* _WORK TO COMPLETE_: Below are the entries to work from; restate word for word the portion that opens with the line containing "The rising technology in" and closes with the line containing "<strong><b>Global Motor for", keeping both.

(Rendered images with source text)
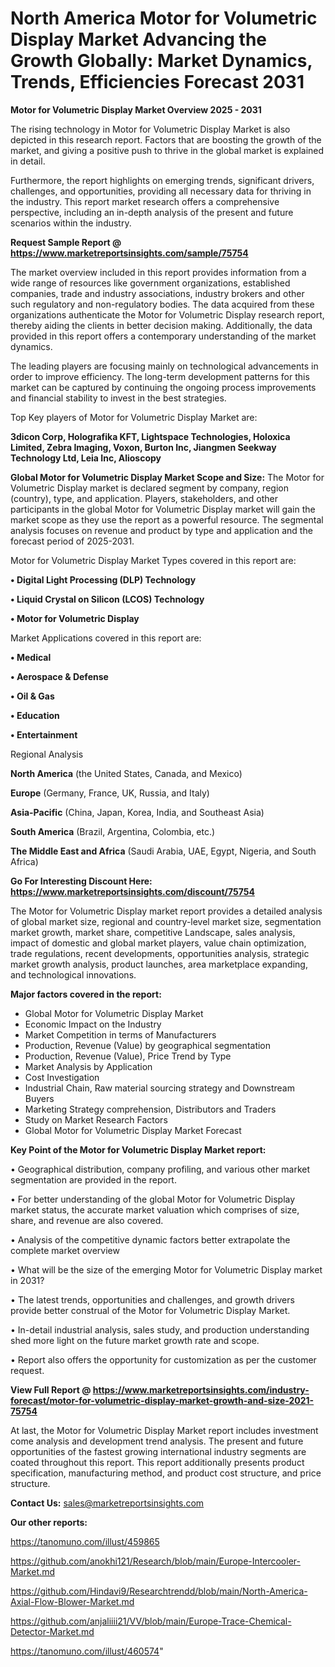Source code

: # North America Motor for Volumetric Display Market Advancing the Growth Globally: Market Dynamics, Trends, Efficiencies Forecast 2031

<Strong> Motor for Volumetric Display Market Overview 2025 - 2031</strong>

The rising technology in Motor for Volumetric Display Market is also depicted in this research report. Factors that are boosting the growth of the market, and giving a positive push to thrive in the global market is explained in detail.

Furthermore, the report highlights on emerging trends, significant drivers, challenges, and opportunities, providing all necessary data for thriving in the industry. This report market research offers a comprehensive perspective, including an in-depth analysis of the present and future scenarios within the industry.

<strong>Request Sample Report @ <a href=https://www.marketreportsinsights.com/sample/75754>https://www.marketreportsinsights.com/sample/75754</a></strong>

The market overview included in this report provides information from a wide range of resources like government organizations, established companies, trade and industry associations, industry brokers and other such regulatory and non-regulatory bodies. The data acquired from these organizations authenticate the Motor for Volumetric Display research report, thereby aiding the clients in better decision making. Additionally, the data provided in this report offers a contemporary understanding of the market dynamics.

The leading players are focusing mainly on technological advancements in order to improve efficiency. The long-term development patterns for this market can be captured by continuing the ongoing process improvements and financial stability to invest in the best strategies.

Top Key players of Motor for Volumetric Display Market are:

<strong>3dicon Corp, Holografika KFT, Lightspace Technologies, Holoxica Limited, Zebra Imaging, Voxon, Burton Inc, Jiangmen Seekway Technology Ltd, Leia Inc, Alioscopy</strong>

<strong><b>Global Motor for Volumetric Display Market Scope and Size:</b></strong>
The Motor for Volumetric Display market is declared segment by company, region (country), type, and application. Players, stakeholders, and other participants in the global Motor for Volumetric Display market will gain the market scope as they use the report as a powerful resource. The segmental analysis focuses on revenue and product by type and application and the forecast period of 2025-2031.

Motor for Volumetric Display Market Types covered in this report are:

<strong>• Digital Light Processing (DLP) Technology

• Liquid Crystal on Silicon (LCOS) Technology

• Motor for Volumetric Display</strong>

Market Applications covered in this report are:

<strong>• Medical

• Aerospace & Defense

• Oil & Gas

• Education

• Entertainment</strong> 

Regional Analysis

<strong>North America</strong> (the United States, Canada, and Mexico)

<strong>Europe</strong> (Germany, France, UK, Russia, and Italy)

<strong>Asia-Pacific</strong> (China, Japan, Korea, India, and Southeast Asia)

<strong>South America</strong> (Brazil, Argentina, Colombia, etc.)

<strong>The Middle East and Africa</strong> (Saudi Arabia, UAE, Egypt, Nigeria, and South Africa)

<strong>Go For Interesting Discount Here: <a href=https://www.marketreportsinsights.com/discount/75754>https://www.marketreportsinsights.com/discount/75754</a></strong>

The Motor for Volumetric Display market report provides a detailed analysis of global market size, regional and country-level market size, segmentation market growth, market share, competitive Landscape, sales analysis, impact of domestic and global market players, value chain optimization, trade regulations, recent developments, opportunities analysis, strategic market growth analysis, product launches, area marketplace expanding, and technological innovations.

<strong><b>Major factors covered in the report:</b></strong>
<ul>
  <li>Global Motor for Volumetric Display Market </li>
  <li>Economic Impact on the Industry</li>
  <li>Market Competition in terms of Manufacturers</li>
  <li>Production, Revenue (Value) by geographical segmentation</li>
  <li>Production, Revenue (Value), Price Trend by Type</li>
  <li>Market Analysis by Application</li>
  <li>Cost Investigation</li>
  <li>Industrial Chain, Raw material sourcing strategy and Downstream Buyers</li>
  <li>Marketing Strategy comprehension, Distributors and Traders</li>
  <li>Study on Market Research Factors</li>
  <li>Global Motor for Volumetric Display Market Forecast</li>
</ul>

<strong><b>Key Point of the Motor for Volumetric Display Market report:</b></strong>

• Geographical distribution, company profiling, and various other market segmentation are provided in the report.

• For better understanding of the global Motor for Volumetric Display market status, the accurate market valuation which comprises of size, share, and revenue are also covered.

• Analysis of the competitive dynamic factors better extrapolate the complete market overview

• What will be the size of the emerging Motor for Volumetric Display market in 2031?

• The latest trends, opportunities and challenges, and growth drivers provide better construal of the Motor for Volumetric Display Market.

• In-detail industrial analysis, sales study, and production understanding shed more light on the future market growth rate and scope.

• Report also offers the opportunity for customization as per the customer request.

<strong><b>View Full Report @ <a href=https://www.marketreportsinsights.com/industry-forecast/motor-for-volumetric-display-market-growth-and-size-2021-75754>https://www.marketreportsinsights.com/industry-forecast/motor-for-volumetric-display-market-growth-and-size-2021-75754</a></b></strong>


At last, the Motor for Volumetric Display Market report includes investment come analysis and development trend analysis. The present and future opportunities of the fastest growing international industry segments are coated throughout this report. This report additionally presents product specification, manufacturing method, and product cost structure, and price structure.

<strong>Contact Us:</strong>
sales@marketreportsinsights.com

<strong>Our other reports:</strong>

<a href=https://tanomuno.com/illust/459865>https://tanomuno.com/illust/459865</a>

<a href=https://github.com/anokhi121/Research/blob/main/Europe-Intercooler-Market.md>https://github.com/anokhi121/Research/blob/main/Europe-Intercooler-Market.md</a>

<a href=https://github.com/Hindavi9/Researchtrendd/blob/main/North-America-Axial-Flow-Blower-Market.md>https://github.com/Hindavi9/Researchtrendd/blob/main/North-America-Axial-Flow-Blower-Market.md</a>

<a href=https://github.com/anjaliiii21/VV/blob/main/Europe-Trace-Chemical-Detector-Market.md>https://github.com/anjaliiii21/VV/blob/main/Europe-Trace-Chemical-Detector-Market.md</a>

<a href=https://tanomuno.com/illust/460574>https://tanomuno.com/illust/460574</a>"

* _OUTPUT OF THE EXERCISE_:
The rising technology in Motor for Volumetric Display Market is also depicted in this research report. Factors that are boosting the growth of the market, and giving a positive push to thrive in the global market is explained in detail.

Furthermore, the report highlights on emerging trends, significant drivers, challenges, and opportunities, providing all necessary data for thriving in the industry. This report market research offers a comprehensive perspective, including an in-depth analysis of the present and future scenarios within the industry.

<strong>Request Sample Report @ <a href=https://www.marketreportsinsights.com/sample/75754>https://www.marketreportsinsights.com/sample/75754</a></strong>

The market overview included in this report provides information from a wide range of resources like government organizations, established companies, trade and industry associations, industry brokers and other such regulatory and non-regulatory bodies. The data acquired from these organizations authenticate the Motor for Volumetric Display research report, thereby aiding the clients in better decision making. Additionally, the data provided in this report offers a contemporary understanding of the market dynamics.

The leading players are focusing mainly on technological advancements in order to improve efficiency. The long-term development patterns for this market can be captured by continuing the ongoing process improvements and financial stability to invest in the best strategies.

Top Key players of Motor for Volumetric Display Market are:

<strong>3dicon Corp, Holografika KFT, Lightspace Technologies, Holoxica Limited, Zebra Imaging, Voxon, Burton Inc, Jiangmen Seekway Technology Ltd, Leia Inc, Alioscopy</strong>

<strong><b>Global Motor for Volumetric Display Market Scope and Size:</b></strong>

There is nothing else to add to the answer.